Brazil (1985)

reviewed by
Craig Good


                            THE BATTLE OF BRAZIL
                         A book review by Craig Good
                          Copyright 1987 Craig Good

I know it's out of the ordinary to have a book review in this newsgroup. THE BATTLE OF BRAZIL, Jack Mathews's book about Terry Gilliam's struggle with Hollywood to release his film, is an extraordinary book. It chronicles in frightening detail what it is like to deal with the big studio system and how, just this once, the Director won.

Life imitated art when Gilliam's masterpiece of fantasy and dehumanizing bureaucracy fell into the fell clutches of a lawyer cum studio exec, Sid Sheinberg (Hint: It was Sheinberg's idea to replace the symphonic Jerry Goldsmith score for LEGEND with syntho-pop Tangerine Dream music). There it sat at Universal, perhaps the most Orwellian, overgrown, Big Hollywood Studio of them all, and they didn't know what to do with it.

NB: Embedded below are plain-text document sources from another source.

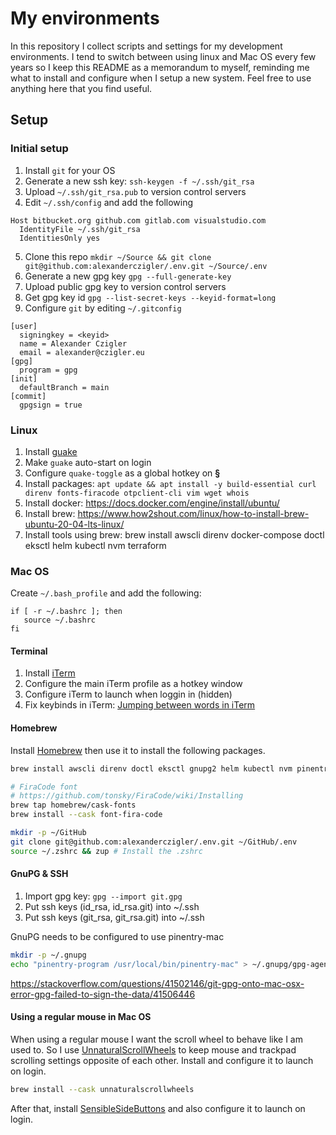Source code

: # My environments

In this repository I collect scripts and settings for my development environments. I tend to switch between using linux and Mac OS every few years so I keep this README as a memorandum to myself, reminding me what to install and configure when I setup a new system. Feel free to use anything here that you find useful.

## Setup

### Initial setup

1. Install `git` for your OS
2. Generate a new ssh key: `ssh-keygen -f ~/.ssh/git_rsa`
3. Upload `~/.ssh/git_rsa.pub` to version control servers
4. Edit `~/.ssh/config` and add the following

```config
Host bitbucket.org github.com gitlab.com visualstudio.com
  IdentityFile ~/.ssh/git_rsa
  IdentitiesOnly yes
```

5. Clone this repo `mkdir ~/Source && git clone git@github.com:alexanderczigler/.env.git ~/Source/.env`
6. Generate a new gpg key `gpg --full-generate-key`
7. Upload public gpg key to version control servers
8. Get gpg key id `gpg --list-secret-keys --keyid-format=long`
9. Configure `git` by editing `~/.gitconfig`

```config
[user]
  signingkey = <keyid>
  name = Alexander Czigler
  email = alexander@czigler.eu
[gpg]
  program = gpg
[init]
  defaultBranch = main
[commit]
  gpgsign = true
```

### Linux

1. Install [guake](http://guake-project.org/)
2. Make `guake` auto-start on login
3. Configure `quake-toggle` as a global hotkey on **§**
4. Install packages: `apt update && apt install -y build-essential curl direnv fonts-firacode otpclient-cli vim wget whois`
5. Install docker: https://docs.docker.com/engine/install/ubuntu/
6. Install brew: https://www.how2shout.com/linux/how-to-install-brew-ubuntu-20-04-lts-linux/
7. Install tools using brew: brew install awscli direnv docker-compose doctl eksctl helm kubectl nvm terraform

### Mac OS

Create `~/.bash_profile` and add the following:

```
if [ -r ~/.bashrc ]; then
   source ~/.bashrc
fi
```

#### Terminal

1. Install [iTerm](https://iterm2.com/)
2. Configure the main iTerm profile as a hotkey window
3. Configure iTerm to launch when loggin in (hidden)
4. Fix keybinds in iTerm: [Jumping between words in iTerm](https://coderwall.com/p/h6yfda/use-and-to-jump-forwards-backwards-words-in-iterm-2-on-os-x)

#### Homebrew

Install [Homebrew](https://brew.sh/) then use it to install the following packages.

```bash
brew install awscli direnv doctl eksctl gnupg2 helm kubectl nvm pinentry-mac watch

# FiraCode font
# https://github.com/tonsky/FiraCode/wiki/Installing
brew tap homebrew/cask-fonts
brew install --cask font-fira-code

mkdir -p ~/GitHub
git clone git@github.com:alexanderczigler/.env.git ~/GitHub/.env
source ~/.zshrc && zup # Install the .zshrc
```

#### GnuPG & SSH

1. Import gpg key: `gpg --import git.gpg`
2. Put ssh keys (id_rsa, id_rsa.git) into ~/.ssh
3. Put ssh keys (git_rsa, git_rsa.git) into ~/.ssh

GnuPG needs to be configured to use pinentry-mac

```bash
mkdir -p ~/.gnupg
echo "pinentry-program /usr/local/bin/pinentry-mac" > ~/.gnupg/gpg-agent.conf
```

https://stackoverflow.com/questions/41502146/git-gpg-onto-mac-osx-error-gpg-failed-to-sign-the-data/41506446

#### Using a regular mouse in Mac OS

When using a regular mouse I want the scroll wheel to behave like I am used to. So I use [UnnaturalScrollWheels](https://github.com/ther0n/UnnaturalScrollWheels) to keep mouse and trackpad scrolling settings opposite of each other. Install and configure it to launch on login.

```bash
brew install --cask unnaturalscrollwheels
```

After that, install [SensibleSideButtons](https://sensible-side-buttons.archagon.net) and also configure it to launch on login.
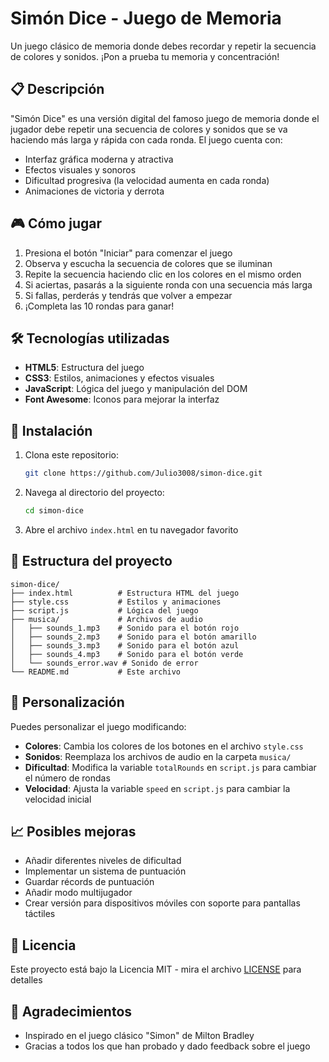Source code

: # Simón Dice - Juego de Memoria

Un juego clásico de memoria donde debes recordar y repetir la secuencia de colores y sonidos. ¡Pon a prueba tu memoria y concentración!

## 📋 Descripción

"Simón Dice" es una versión digital del famoso juego de memoria donde el jugador debe repetir una secuencia de colores y sonidos que se va haciendo más larga y rápida con cada ronda. El juego cuenta con:

- Interfaz gráfica moderna y atractiva
- Efectos visuales y sonoros
- Dificultad progresiva (la velocidad aumenta en cada ronda)
- Animaciones de victoria y derrota

## 🎮 Cómo jugar

1. Presiona el botón "Iniciar" para comenzar el juego
2. Observa y escucha la secuencia de colores que se iluminan
3. Repite la secuencia haciendo clic en los colores en el mismo orden
4. Si aciertas, pasarás a la siguiente ronda con una secuencia más larga
5. Si fallas, perderás y tendrás que volver a empezar
6. ¡Completa las 10 rondas para ganar!

## 🛠️ Tecnologías utilizadas

- **HTML5**: Estructura del juego
- **CSS3**: Estilos, animaciones y efectos visuales
- **JavaScript**: Lógica del juego y manipulación del DOM
- **Font Awesome**: Iconos para mejorar la interfaz

## 🚀 Instalación

1. Clona este repositorio:

   ```bash
   git clone https://github.com/Julio3008/simon-dice.git
   ```

2. Navega al directorio del proyecto:

   ```bash
   cd simon-dice
   ```

3. Abre el archivo `index.html` en tu navegador favorito

## 📁 Estructura del proyecto

```
simon-dice/
├── index.html          # Estructura HTML del juego
├── style.css           # Estilos y animaciones
├── script.js           # Lógica del juego
├── musica/             # Archivos de audio
│   ├── sounds_1.mp3    # Sonido para el botón rojo
│   ├── sounds_2.mp3    # Sonido para el botón amarillo
│   ├── sounds_3.mp3    # Sonido para el botón azul
│   ├── sounds_4.mp3    # Sonido para el botón verde
│   └── sounds_error.wav # Sonido de error
└── README.md           # Este archivo
```

## 🔧 Personalización

Puedes personalizar el juego modificando:

- **Colores**: Cambia los colores de los botones en el archivo `style.css`
- **Sonidos**: Reemplaza los archivos de audio en la carpeta `musica/`
- **Dificultad**: Modifica la variable `totalRounds` en `script.js` para cambiar el número de rondas
- **Velocidad**: Ajusta la variable `speed` en `script.js` para cambiar la velocidad inicial

## 📈 Posibles mejoras

- Añadir diferentes niveles de dificultad
- Implementar un sistema de puntuación
- Guardar récords de puntuación
- Añadir modo multijugador
- Crear versión para dispositivos móviles con soporte para pantallas táctiles

## 📄 Licencia

Este proyecto está bajo la Licencia MIT - mira el archivo [LICENSE](LICENSE) para detalles

## 🎁 Agradecimientos

- Inspirado en el juego clásico "Simon" de Milton Bradley
- Gracias a todos los que han probado y dado feedback sobre el juego
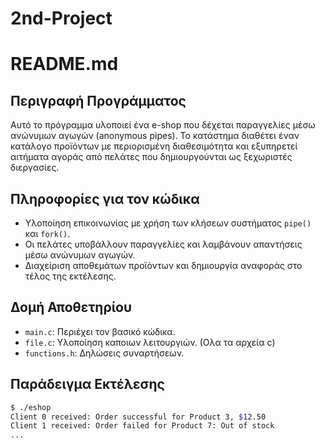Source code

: # 2nd-Project
# README.md

## Περιγραφή Προγράμματος
Αυτό το πρόγραμμα υλοποιεί ένα e-shop που δέχεται παραγγελίες μέσω ανώνυμων αγωγών (anonymous pipes). Το κατάστημα διαθέτει έναν κατάλογο προϊόντων με περιορισμένη διαθεσιμότητα και εξυπηρετεί αιτήματα αγοράς από πελάτες που δημιουργούνται ως ξεχωριστές διεργασίες.

## Πληροφορίες για τον κώδικα
- Υλοποίηση επικοινωνίας με χρήση των κλήσεων συστήματος `pipe()` και `fork()`.
- Οι πελάτες υποβάλλουν παραγγελίες και λαμβάνουν απαντήσεις μέσω ανώνυμων αγωγών.
- Διαχείριση αποθεμάτων προϊόντων και δημιουργία αναφοράς στο τέλος της εκτέλεσης.

## Δομή Αποθετηρίου
- `main.c`: Περιέχει τον βασικό κώδικα.
- `file.c`: Υλοποίηση καποιων λειτουργιών. (Ολα τα αρχεία c)
- `functions.h`: Δηλώσεις συναρτήσεων.


## Παράδειγμα Εκτέλεσης
```sh
$ ./eshop
Client 0 received: Order successful for Product 3, $12.50
Client 1 received: Order failed for Product 7: Out of stock
...
```
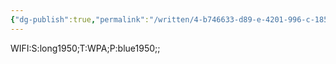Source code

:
 ```yaml
---
{"dg-publish":true,"permalink":"/written/4-b746633-d89-e-4201-996-c-185-d919-dea-68/","dgHomeLink":true,"dgPassFrontmatter":false}
---
```


WIFI:S:long1950;T:WPA;P:blue1950;;
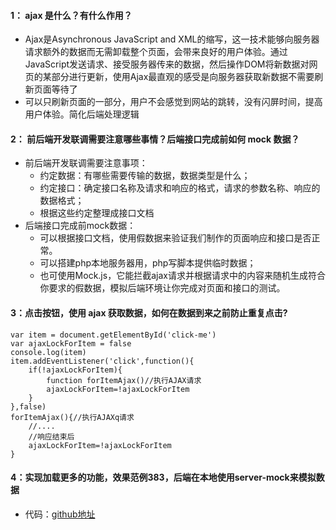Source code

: #### 1： ajax 是什么？有什么作用？
- Ajax是Asynchronous JavaScript and XML的缩写，这一技术能够向服务器请求额外的数据而无需卸载整个页面，会带来良好的用户体验。通过JavaScript发送请求、接受服务器传来的数据，然后操作DOM将新数据对网页的某部分进行更新，使用Ajax最直观的感受是向服务器获取新数据不需要刷新页面等待了
- 可以只刷新页面的一部分，用户不会感觉到网站的跳转，没有闪屏时间，提高用户体验。简化后端处理逻辑

#### 2： 前后端开发联调需要注意哪些事情？后端接口完成前如何 mock 数据？
- 前后端开发联调需要注意事项：
    - 约定数据：有哪些需要传输的数据，数据类型是什么；
    - 约定接口：确定接口名称及请求和响应的格式，请求的参数名称、响应的数据格式；
    - 根据这些约定整理成接口文档
- 后端接口完成前mock数据：
    - 可以根据接口文档，使用假数据来验证我们制作的页面响应和接口是否正常。
    - 可以搭建php本地服务器用，php写脚本提供临时数据；
    - 也可使用Mock.js，它能拦截ajax请求并根据请求中的内容来随机生成符合你要求的假数据，模拟后端环境让你完成对页面和接口的测试。



#### 3：点击按钮，使用 ajax 获取数据，如何在数据到来之前防止重复点击?
```
var item = document.getElementById('click-me')
var ajaxLockForItem = false
console.log(item)
item.addEventListener('click',function(){
    if(!ajaxLockForItem){
        function forItemAjax()//执行AJAX请求
        ajaxLockForItem=!ajaxLockForItem
    }
},false)
forItemAjax(){//执行AJAXq请求
    //....
    //响应结束后
    ajaxLockForItem=!ajaxLockForItem
}
```


#### 4：实现加载更多的功能，效果范例383，后端在本地使用server-mock来模拟数据
- 代码：[github地址](https://github.com/a775691134/task/tree/master/%E8%BF%9B%E9%98%B6/js%E8%BF%9B%E9%98%B6/server-mock)



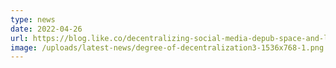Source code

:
 ```yaml
---
type: news
date: 2022-04-26
url: https://blog.like.co/decentralizing-social-media-depub-space-and-liker-social-likecoin-update/
image: /uploads/latest-news/degree-of-decentralization3-1536x768-1.png
---
```

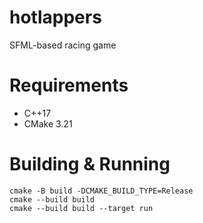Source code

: # hotlappers

SFML-based racing game

# Requirements
 * C++17
 * CMake 3.21

# Building & Running

```
cmake -B build -DCMAKE_BUILD_TYPE=Release
cmake --build build
cmake --build build --target run
```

What they tried (and almost succeeded) to do with it was turn BRAZIL into a confused, bland, happy-ending romantic comedy. One of the best features of the book is a complete, annotated script. Many of the notes explain what changes were made for the Universal version. Chilling. Absolutely chilling. Illustrative are a few of the alternate titles sent by Universal to Gilliam (who figured they must have a drawer of unused movie titles somewhere). I'm not making these up, and they're all at least this bad:

             If Osmosis, Who Are You?
             What a Future!
             The Ball Bearing Electro Memory Circuit Buster
             Lords of the Files
             Explanada Fortunata Is Not My Real Name
             Disconnected Parties
             Day Dreams and Night Tripper
             Nude Descending Bathroom Scale
             This Escalator Doesn't Stop At Your Station
             Blank/Blank
             The Girl in the House on the Truck That's on Fire
             Gnu Yak, Gnu Yak, and Other Bestial Places

This constitutes the best evidence I've ever seen for rampant drug abuse in Hollywood. Film buffs and people who appreciate Gilliam's brilliant vision will devour THE BATTLE OF BRAZIL with a passion. And it even has a happy ending.